O tarafta zuhur etmiş olan zındıkları toplayıp idam ettiği sırada oğlu Harun’u ordu başkumandanı tayin etti. Yanına Hasan İbni Kahtabe gibi kumandanların meşhurlarını aldı, Hasan ve Süleyman İbni Bermek’i kâtip yaptı ve erzakın idaresine, hesap işlerinin yürütülmesine de Yahya İbni Halid İbni Bermek’i tayin etti. Orduyu Ceyhan Nehri’ne kadar uğurlayarak kendisi geri döndü.
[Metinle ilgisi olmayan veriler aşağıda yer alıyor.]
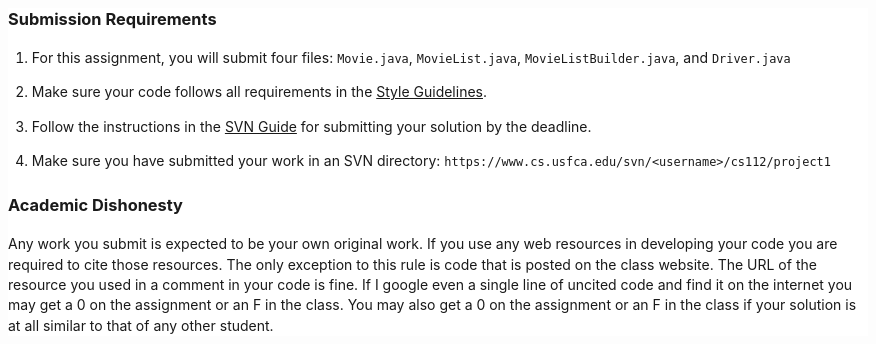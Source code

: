 ### Submission Requirements

1. For this assignment, you will submit four files: `Movie.java`, `MovieList.java`, `MovieListBuilder.java`, and `Driver.java`

2. Make sure your code follows all requirements in the [Style Guidelines](https://github.com/CS112-F17/notes/blob/master/style.md).

3. Follow the instructions in the [SVN Guide](https://github.com/CS112-F17/notes/blob/master/svn_guide.md) for submitting your solution by the deadline.

4. Make sure you have submitted your work in an SVN directory: `https://www.cs.usfca.edu/svn/<username>/cs112/project1`


### Academic Dishonesty

Any work you submit is expected to be your own original work. If you use any web resources in developing your code you are required to cite those resources. The only exception to this rule is code that is posted on the class website. The URL of the resource you used in a comment in your code is fine. If I google even a single line of uncited code and find it on the internet you may get a 0 on the assignment or an F in the class. You may also get a 0 on the assignment or an F in the class if your solution is at all similar to that of any other student.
Harun, öyle büyük ve mükemmel bir ordu ile Rum şehirlerine gazaya gidip büyük fetihlere mazhar oldu. Pek çok ganimet malı aldı ve zaferle geri döndü. Bazı tarihçilerin rivayetine göre o zaman Harun’un veziri Halid İbni Bermek olup, bu gazalarda pek çok takdire değer çalışmaları görülmüştür. Çok zaman geçmeden Halid İbni Bermek, yetmiş beş yaşında iken ölmüştür. Ondan sonra oğlu Yahya onun yerine geçmiştir.
Harun, yukarıda açıklandığı gibi zafer ve ganimetle Bağdat’a döndü. Babası Mehdi ona bütün batı bölgesini, Kürdistan’ı ve Azerbaycan’ı verdi. Reisülküttaplık ve hariciye vekilliği memurluğuna da Yahya İbni Halid İbni Bermek’i tayin etti.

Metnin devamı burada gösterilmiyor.